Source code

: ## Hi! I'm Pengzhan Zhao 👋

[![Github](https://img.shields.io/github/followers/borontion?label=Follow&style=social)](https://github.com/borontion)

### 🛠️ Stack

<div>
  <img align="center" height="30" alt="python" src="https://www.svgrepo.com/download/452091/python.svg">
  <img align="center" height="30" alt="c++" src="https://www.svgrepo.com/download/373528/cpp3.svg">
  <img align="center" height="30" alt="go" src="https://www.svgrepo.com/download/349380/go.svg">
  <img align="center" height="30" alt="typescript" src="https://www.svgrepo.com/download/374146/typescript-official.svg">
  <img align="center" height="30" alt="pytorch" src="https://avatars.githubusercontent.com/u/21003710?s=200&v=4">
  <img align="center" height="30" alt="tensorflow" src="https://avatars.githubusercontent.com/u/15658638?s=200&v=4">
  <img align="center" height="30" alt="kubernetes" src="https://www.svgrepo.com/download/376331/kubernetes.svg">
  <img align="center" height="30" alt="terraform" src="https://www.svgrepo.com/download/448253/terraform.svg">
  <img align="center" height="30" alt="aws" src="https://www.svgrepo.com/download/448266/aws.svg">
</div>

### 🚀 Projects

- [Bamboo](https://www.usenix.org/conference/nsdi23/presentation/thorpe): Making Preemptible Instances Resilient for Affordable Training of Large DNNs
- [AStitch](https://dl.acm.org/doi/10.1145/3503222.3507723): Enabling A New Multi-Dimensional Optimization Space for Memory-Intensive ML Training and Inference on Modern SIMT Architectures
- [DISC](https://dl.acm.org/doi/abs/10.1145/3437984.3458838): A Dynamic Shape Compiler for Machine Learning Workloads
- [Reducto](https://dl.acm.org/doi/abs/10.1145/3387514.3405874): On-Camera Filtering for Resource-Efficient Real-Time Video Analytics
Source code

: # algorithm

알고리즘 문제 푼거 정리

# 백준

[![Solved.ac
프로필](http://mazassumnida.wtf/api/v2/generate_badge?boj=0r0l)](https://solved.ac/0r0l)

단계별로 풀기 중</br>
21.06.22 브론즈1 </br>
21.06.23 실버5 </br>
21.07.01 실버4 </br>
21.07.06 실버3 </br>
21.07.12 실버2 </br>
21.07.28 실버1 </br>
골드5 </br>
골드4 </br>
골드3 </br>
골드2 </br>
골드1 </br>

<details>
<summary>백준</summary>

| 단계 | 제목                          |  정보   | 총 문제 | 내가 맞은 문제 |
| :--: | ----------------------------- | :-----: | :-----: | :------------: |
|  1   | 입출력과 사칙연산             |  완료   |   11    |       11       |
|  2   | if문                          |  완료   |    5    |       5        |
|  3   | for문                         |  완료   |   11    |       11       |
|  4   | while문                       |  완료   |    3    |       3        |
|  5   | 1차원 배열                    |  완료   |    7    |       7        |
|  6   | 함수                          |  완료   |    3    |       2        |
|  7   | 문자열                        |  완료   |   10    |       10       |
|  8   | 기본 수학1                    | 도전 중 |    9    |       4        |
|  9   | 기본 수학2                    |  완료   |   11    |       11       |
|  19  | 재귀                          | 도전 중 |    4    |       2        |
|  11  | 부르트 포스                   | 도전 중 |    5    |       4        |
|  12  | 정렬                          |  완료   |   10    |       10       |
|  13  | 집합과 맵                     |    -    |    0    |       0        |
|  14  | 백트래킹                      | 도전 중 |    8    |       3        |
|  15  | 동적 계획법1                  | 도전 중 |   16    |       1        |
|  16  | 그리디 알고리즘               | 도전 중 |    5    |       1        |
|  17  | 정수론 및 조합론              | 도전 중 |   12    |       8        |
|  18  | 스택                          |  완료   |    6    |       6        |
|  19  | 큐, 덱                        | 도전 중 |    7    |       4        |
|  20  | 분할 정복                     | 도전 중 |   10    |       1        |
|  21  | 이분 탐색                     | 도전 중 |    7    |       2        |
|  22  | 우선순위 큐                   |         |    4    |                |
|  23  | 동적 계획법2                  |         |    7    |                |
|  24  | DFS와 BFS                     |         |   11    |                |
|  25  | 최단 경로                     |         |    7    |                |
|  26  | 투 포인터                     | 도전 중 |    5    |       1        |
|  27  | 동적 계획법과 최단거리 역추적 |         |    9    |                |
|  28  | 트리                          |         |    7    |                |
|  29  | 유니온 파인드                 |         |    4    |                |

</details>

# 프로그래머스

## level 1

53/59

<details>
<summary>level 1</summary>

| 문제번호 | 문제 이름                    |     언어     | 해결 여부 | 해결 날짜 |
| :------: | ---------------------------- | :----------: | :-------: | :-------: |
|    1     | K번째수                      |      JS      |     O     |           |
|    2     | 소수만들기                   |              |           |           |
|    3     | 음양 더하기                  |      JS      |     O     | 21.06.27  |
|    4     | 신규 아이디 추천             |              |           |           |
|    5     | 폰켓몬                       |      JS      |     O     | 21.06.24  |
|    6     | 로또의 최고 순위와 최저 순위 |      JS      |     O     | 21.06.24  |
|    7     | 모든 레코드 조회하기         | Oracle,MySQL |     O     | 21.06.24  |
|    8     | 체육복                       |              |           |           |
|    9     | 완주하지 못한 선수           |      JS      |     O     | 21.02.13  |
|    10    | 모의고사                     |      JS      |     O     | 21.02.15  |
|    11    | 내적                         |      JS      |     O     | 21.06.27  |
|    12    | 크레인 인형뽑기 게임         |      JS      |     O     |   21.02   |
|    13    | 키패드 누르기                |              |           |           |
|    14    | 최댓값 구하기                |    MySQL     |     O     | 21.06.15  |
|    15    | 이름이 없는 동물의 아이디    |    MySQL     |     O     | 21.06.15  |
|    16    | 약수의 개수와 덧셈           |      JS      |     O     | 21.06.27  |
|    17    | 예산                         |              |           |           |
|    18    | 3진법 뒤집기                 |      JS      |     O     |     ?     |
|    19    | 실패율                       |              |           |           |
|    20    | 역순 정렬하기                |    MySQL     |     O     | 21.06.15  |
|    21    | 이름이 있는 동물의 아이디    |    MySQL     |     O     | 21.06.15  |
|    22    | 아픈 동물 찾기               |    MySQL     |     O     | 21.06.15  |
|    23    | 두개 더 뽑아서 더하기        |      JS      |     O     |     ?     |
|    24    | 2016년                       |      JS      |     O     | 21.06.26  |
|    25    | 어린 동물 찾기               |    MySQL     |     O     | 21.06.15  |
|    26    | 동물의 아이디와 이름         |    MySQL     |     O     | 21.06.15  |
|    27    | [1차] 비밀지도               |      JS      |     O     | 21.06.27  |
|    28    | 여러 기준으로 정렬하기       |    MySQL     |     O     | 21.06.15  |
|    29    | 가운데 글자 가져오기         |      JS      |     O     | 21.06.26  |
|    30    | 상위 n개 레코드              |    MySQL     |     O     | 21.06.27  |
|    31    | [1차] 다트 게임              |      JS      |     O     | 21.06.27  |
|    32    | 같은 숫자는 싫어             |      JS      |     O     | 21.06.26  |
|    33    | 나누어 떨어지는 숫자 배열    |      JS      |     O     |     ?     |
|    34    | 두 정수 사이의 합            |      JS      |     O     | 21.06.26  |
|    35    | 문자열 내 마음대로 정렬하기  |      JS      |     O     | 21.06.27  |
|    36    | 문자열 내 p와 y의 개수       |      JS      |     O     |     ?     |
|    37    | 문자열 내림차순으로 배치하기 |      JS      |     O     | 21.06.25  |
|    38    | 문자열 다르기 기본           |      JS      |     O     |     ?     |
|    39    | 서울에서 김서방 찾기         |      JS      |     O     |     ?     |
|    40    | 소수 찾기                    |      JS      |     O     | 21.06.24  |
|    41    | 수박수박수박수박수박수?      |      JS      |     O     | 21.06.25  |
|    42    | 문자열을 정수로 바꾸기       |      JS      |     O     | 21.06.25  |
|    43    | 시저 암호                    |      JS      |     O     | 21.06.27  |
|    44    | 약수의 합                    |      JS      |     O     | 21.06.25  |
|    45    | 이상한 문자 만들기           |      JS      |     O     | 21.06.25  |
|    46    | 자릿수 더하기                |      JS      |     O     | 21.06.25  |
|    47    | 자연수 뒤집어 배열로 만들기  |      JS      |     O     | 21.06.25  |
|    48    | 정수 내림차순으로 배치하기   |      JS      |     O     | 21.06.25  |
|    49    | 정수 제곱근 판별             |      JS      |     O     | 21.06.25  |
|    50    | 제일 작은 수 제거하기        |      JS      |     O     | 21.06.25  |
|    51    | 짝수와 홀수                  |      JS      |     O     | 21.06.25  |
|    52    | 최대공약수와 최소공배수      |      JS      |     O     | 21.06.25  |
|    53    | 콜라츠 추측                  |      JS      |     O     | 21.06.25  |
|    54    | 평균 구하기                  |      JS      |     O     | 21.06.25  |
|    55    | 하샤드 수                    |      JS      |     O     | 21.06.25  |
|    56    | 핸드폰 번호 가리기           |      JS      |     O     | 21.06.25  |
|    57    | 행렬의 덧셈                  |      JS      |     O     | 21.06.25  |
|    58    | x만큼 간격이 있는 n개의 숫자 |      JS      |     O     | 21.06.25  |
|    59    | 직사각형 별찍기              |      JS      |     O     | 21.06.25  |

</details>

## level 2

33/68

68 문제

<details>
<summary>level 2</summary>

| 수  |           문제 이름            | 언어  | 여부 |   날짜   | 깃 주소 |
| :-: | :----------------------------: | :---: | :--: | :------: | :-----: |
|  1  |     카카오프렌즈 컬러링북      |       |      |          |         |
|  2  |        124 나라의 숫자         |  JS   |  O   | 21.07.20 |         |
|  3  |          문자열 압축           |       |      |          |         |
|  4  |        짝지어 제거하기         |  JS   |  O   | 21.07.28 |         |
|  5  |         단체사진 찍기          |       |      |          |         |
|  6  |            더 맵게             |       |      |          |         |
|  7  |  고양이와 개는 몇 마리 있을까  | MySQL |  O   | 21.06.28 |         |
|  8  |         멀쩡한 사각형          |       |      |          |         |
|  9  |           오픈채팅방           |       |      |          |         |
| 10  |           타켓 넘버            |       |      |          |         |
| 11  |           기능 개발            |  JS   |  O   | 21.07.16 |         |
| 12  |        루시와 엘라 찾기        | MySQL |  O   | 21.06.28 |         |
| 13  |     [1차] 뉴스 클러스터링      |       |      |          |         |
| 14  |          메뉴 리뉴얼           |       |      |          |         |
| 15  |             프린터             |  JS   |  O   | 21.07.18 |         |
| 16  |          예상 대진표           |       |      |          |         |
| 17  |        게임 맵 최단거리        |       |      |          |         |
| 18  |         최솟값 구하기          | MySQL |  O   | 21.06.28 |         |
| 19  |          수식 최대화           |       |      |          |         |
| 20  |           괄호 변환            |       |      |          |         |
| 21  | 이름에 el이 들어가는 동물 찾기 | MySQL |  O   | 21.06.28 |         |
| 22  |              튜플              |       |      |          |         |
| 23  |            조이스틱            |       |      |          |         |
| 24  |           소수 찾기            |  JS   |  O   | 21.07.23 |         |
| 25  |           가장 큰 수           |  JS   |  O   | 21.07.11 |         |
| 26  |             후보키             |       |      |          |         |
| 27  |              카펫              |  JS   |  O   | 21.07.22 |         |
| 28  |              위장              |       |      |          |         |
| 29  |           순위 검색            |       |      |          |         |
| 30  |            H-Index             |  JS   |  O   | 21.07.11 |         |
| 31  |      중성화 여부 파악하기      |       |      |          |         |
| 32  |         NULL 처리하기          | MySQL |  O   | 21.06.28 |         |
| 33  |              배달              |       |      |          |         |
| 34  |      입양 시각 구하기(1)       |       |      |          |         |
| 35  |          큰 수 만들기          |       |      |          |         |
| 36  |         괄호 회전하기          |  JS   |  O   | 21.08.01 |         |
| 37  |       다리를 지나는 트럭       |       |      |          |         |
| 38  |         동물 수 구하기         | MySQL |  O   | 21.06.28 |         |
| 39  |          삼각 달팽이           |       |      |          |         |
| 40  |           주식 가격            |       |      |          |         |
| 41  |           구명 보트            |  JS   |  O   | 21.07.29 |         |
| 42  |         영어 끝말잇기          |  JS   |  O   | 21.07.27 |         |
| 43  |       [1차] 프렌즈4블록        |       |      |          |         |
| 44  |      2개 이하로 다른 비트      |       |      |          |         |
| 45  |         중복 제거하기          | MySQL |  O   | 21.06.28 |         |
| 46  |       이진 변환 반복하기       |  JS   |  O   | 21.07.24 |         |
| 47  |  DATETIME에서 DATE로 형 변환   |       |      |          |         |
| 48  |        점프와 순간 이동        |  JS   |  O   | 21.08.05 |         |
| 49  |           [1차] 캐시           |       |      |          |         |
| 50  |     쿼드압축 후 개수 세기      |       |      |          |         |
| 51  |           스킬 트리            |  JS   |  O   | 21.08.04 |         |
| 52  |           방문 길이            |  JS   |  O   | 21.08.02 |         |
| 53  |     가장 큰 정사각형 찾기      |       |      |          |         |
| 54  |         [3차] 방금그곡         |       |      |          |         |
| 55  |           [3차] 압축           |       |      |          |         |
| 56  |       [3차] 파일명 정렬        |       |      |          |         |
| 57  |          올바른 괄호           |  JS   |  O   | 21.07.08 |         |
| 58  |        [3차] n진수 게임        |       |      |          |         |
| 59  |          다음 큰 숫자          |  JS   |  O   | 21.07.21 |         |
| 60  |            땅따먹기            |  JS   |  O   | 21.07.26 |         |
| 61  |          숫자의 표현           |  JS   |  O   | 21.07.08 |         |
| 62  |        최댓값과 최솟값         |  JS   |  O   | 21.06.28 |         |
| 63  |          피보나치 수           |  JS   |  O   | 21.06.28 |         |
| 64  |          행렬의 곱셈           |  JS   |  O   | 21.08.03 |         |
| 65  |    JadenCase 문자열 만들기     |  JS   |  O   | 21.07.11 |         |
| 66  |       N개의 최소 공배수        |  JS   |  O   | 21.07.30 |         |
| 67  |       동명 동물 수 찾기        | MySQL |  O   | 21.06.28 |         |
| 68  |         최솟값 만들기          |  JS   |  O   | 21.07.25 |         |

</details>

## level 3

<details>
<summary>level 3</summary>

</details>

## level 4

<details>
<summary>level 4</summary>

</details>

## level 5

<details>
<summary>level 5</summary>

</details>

= = = = =

## WHAT TO WORK ON
Copy the lines above exactly, beginning at the line that has "이름이 있는 동물의 아이디" and stopping after the line that has "여러 기준으로 정렬하기", and omit the rest.

## ANSWER
|    21    | 이름이 있는 동물의 아이디    |    MySQL     |     O     | 21.06.15  |
|    22    | 아픈 동물 찾기               |    MySQL     |     O     | 21.06.15  |
|    23    | 두개 더 뽑아서 더하기        |      JS      |     O     |     ?     |
|    24    | 2016년                       |      JS      |     O     | 21.06.26  |
|    25    | 어린 동물 찾기               |    MySQL     |     O     | 21.06.15  |
|    26    | 동물의 아이디와 이름         |    MySQL     |     O     | 21.06.15  |
|    27    | [1차] 비밀지도               |      JS      |     O     | 21.06.27  |
|    28    | 여러 기준으로 정렬하기       |    MySQL     |     O     | 21.06.15  |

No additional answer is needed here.